▸ YOUR TASK: For every line in the records that has the word "unit", make a copy.

━━━━━━━━━━━━━━━━

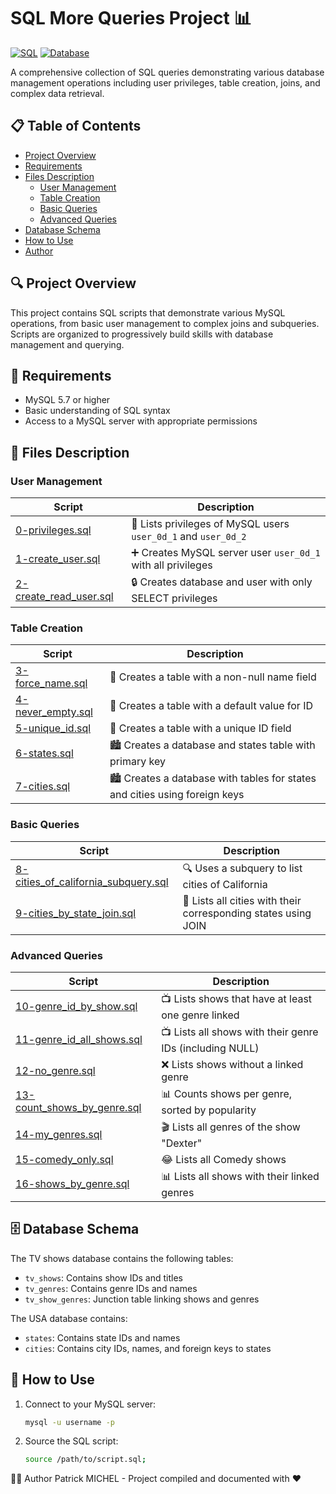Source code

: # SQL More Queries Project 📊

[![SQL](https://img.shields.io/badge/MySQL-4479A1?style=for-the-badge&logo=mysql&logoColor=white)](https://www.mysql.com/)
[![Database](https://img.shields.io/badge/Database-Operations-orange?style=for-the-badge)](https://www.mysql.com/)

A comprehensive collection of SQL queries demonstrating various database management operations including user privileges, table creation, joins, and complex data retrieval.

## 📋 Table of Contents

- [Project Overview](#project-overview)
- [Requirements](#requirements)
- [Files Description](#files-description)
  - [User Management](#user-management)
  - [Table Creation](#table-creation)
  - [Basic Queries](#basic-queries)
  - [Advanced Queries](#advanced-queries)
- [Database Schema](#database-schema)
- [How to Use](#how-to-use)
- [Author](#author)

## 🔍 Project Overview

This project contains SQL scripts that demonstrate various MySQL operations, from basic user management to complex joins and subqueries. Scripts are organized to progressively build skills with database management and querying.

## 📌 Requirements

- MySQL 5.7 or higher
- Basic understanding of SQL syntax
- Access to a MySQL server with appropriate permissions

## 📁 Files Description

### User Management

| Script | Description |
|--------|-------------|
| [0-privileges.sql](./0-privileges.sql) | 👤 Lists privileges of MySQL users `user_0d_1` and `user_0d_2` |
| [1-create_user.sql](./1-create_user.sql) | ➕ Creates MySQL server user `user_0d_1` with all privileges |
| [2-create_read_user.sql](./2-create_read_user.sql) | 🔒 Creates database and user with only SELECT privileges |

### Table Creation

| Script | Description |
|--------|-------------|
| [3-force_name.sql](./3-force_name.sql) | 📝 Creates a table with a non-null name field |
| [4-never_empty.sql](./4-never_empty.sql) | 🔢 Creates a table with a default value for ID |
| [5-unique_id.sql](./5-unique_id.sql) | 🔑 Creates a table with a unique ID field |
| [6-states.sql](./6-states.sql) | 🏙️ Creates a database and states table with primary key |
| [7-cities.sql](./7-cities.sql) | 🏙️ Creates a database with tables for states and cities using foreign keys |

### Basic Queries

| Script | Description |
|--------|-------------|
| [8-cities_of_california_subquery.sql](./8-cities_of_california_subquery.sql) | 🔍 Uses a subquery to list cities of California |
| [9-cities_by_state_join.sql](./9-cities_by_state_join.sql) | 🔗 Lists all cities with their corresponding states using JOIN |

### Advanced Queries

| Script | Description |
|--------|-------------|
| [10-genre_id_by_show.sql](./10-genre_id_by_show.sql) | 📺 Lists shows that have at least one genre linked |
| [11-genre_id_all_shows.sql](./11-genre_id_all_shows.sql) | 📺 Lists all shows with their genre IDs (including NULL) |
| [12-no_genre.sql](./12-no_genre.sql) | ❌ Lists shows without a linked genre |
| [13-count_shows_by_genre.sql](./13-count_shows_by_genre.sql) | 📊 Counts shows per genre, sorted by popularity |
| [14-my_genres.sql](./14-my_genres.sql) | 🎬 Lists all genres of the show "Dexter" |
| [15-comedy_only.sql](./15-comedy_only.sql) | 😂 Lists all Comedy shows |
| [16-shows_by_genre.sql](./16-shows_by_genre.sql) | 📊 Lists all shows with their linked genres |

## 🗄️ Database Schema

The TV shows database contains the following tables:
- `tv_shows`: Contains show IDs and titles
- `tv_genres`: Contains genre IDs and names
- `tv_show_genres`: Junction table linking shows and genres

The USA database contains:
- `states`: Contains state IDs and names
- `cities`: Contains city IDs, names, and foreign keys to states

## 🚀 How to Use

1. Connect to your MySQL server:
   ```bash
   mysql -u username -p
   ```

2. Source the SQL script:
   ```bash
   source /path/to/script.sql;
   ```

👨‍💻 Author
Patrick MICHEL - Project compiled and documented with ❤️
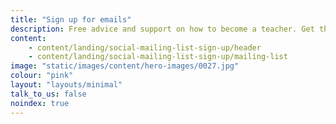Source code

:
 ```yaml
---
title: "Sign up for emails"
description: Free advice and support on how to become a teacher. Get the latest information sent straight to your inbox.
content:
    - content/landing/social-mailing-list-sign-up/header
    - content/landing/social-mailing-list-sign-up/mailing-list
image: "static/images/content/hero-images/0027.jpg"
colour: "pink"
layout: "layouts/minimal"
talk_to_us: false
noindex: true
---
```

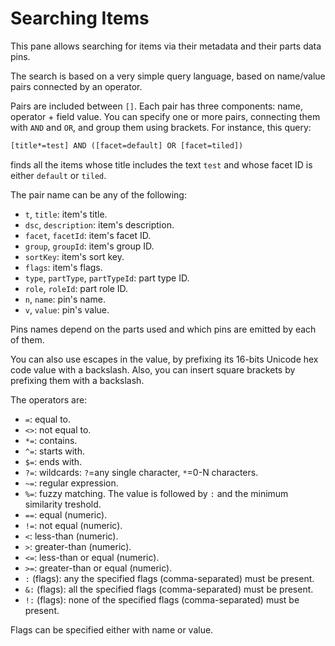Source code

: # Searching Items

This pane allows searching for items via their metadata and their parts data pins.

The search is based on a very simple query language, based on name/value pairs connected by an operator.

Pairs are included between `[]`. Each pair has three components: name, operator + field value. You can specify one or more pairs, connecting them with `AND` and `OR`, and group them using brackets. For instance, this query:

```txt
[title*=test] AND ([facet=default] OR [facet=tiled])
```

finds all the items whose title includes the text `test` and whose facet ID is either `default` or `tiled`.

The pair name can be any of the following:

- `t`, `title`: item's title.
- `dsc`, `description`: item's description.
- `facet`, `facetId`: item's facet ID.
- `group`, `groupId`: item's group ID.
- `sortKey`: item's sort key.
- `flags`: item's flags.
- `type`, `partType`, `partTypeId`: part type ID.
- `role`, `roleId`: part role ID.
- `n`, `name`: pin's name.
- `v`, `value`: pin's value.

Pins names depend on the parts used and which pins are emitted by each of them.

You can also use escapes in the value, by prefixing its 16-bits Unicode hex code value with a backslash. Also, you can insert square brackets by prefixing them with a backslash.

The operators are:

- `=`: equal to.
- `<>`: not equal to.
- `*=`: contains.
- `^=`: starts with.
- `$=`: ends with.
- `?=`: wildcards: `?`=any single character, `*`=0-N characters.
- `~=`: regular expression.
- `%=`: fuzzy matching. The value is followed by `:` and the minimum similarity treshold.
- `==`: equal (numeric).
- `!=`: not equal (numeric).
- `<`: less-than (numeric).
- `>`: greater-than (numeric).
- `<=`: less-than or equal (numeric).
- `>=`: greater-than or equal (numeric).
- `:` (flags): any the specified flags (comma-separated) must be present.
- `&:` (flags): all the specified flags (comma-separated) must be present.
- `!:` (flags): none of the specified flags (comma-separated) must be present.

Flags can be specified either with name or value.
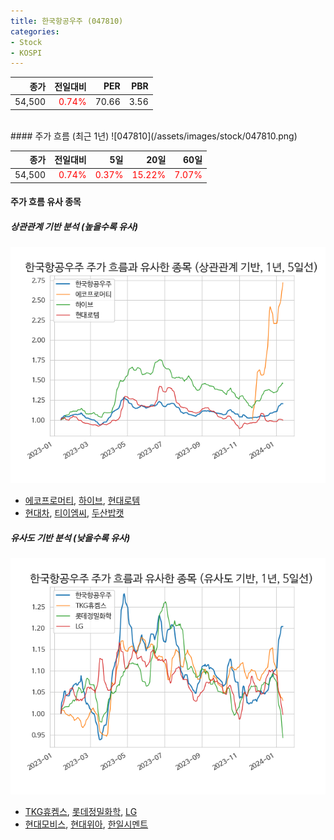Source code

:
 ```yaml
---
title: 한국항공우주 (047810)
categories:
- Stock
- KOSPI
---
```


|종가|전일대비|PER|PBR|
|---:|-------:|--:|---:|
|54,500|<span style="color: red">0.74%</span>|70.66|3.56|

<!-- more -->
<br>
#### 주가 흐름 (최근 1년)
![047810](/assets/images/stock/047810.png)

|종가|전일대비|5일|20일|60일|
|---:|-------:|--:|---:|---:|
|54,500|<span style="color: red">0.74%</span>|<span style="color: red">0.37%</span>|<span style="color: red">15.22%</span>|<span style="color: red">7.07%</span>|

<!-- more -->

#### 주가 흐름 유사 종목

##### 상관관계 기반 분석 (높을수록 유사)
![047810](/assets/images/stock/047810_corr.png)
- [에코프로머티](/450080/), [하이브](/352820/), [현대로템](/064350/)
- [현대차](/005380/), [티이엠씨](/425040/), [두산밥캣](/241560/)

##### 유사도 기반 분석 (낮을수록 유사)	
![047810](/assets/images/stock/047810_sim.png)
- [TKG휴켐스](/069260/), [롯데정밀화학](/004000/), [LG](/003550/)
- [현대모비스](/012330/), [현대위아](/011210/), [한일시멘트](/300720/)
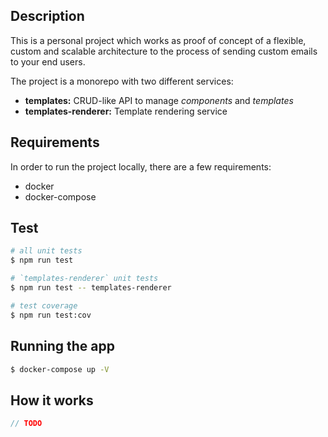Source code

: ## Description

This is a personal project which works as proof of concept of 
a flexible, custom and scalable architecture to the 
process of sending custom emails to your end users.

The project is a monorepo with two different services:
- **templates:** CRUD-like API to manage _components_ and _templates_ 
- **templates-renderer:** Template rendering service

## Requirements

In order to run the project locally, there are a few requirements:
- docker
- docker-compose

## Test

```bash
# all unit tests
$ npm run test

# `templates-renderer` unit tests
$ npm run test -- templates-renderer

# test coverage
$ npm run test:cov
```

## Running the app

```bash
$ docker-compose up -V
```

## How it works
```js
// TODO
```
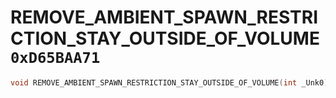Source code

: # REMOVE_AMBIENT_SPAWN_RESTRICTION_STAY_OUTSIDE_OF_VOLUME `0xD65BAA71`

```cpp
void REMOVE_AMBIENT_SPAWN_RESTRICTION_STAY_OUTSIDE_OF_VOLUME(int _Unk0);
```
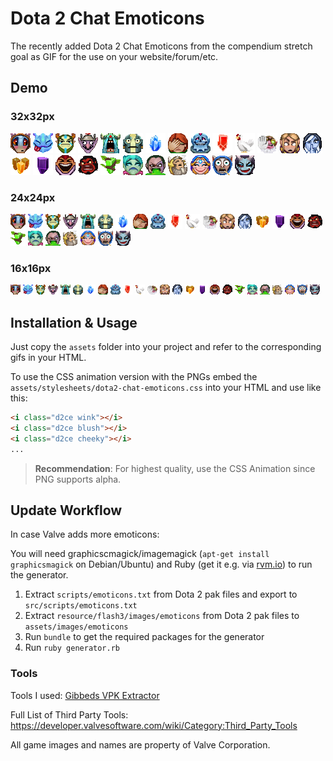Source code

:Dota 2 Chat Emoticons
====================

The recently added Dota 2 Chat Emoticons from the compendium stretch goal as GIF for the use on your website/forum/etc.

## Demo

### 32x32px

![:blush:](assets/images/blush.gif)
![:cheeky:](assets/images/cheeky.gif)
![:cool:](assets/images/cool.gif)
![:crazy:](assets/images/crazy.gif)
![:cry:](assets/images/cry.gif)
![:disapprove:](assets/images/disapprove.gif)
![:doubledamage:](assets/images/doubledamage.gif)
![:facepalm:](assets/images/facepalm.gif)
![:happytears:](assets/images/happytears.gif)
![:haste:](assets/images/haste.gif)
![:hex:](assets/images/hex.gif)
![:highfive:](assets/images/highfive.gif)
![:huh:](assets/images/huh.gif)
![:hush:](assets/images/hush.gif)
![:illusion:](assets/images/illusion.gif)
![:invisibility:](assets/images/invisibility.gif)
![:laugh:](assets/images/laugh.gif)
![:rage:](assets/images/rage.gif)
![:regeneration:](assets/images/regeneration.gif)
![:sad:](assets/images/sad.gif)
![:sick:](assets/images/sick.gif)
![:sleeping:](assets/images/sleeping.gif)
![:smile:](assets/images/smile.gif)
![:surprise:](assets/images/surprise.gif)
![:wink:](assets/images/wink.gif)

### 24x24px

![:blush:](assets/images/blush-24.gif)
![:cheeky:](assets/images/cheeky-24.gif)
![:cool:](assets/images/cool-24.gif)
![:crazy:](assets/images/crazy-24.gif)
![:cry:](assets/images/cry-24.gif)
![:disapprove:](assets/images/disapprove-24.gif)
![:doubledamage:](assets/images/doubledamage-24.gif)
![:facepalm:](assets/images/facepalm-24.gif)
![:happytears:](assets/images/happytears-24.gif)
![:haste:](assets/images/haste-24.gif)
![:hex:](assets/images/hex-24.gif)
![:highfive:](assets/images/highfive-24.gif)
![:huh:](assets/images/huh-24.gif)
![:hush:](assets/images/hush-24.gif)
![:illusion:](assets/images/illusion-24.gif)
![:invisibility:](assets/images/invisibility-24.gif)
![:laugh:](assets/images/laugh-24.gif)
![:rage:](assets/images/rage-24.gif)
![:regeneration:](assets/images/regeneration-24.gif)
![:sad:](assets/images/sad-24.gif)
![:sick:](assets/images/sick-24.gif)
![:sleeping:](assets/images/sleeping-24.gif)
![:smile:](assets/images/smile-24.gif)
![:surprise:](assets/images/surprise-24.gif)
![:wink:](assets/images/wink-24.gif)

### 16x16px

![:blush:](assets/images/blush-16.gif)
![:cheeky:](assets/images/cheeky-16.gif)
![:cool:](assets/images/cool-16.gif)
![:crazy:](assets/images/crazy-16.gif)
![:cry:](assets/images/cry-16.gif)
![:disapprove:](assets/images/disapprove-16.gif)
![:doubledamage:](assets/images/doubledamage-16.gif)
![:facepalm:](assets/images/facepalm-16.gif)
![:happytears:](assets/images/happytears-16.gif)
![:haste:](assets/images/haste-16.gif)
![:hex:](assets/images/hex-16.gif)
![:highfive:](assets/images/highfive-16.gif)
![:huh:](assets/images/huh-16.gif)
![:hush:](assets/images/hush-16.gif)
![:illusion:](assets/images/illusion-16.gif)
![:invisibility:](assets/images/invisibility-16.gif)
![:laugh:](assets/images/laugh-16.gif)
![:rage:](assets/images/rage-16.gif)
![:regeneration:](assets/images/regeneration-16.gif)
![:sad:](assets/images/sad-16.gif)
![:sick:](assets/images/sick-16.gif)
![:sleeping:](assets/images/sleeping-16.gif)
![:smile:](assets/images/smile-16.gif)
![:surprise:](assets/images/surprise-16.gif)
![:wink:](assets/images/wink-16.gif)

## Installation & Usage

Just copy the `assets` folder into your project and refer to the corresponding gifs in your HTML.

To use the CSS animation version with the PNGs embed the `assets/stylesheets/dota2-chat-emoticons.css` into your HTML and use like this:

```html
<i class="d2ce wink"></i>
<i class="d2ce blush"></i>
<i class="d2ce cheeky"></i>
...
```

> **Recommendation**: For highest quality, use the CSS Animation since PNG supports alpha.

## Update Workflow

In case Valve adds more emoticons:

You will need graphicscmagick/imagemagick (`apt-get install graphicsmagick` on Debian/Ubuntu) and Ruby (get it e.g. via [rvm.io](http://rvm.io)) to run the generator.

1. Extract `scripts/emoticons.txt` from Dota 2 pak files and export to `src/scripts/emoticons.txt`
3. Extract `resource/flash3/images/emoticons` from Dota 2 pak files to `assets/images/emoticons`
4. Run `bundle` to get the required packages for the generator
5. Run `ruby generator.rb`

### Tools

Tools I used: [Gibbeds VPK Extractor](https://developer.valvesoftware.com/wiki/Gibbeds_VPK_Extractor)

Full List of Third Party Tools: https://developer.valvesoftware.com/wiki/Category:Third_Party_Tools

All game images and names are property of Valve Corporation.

━━━━━━━━━━━━━━━━

▸ TASK RESULT:
# all unit tests
# `templates-renderer` unit tests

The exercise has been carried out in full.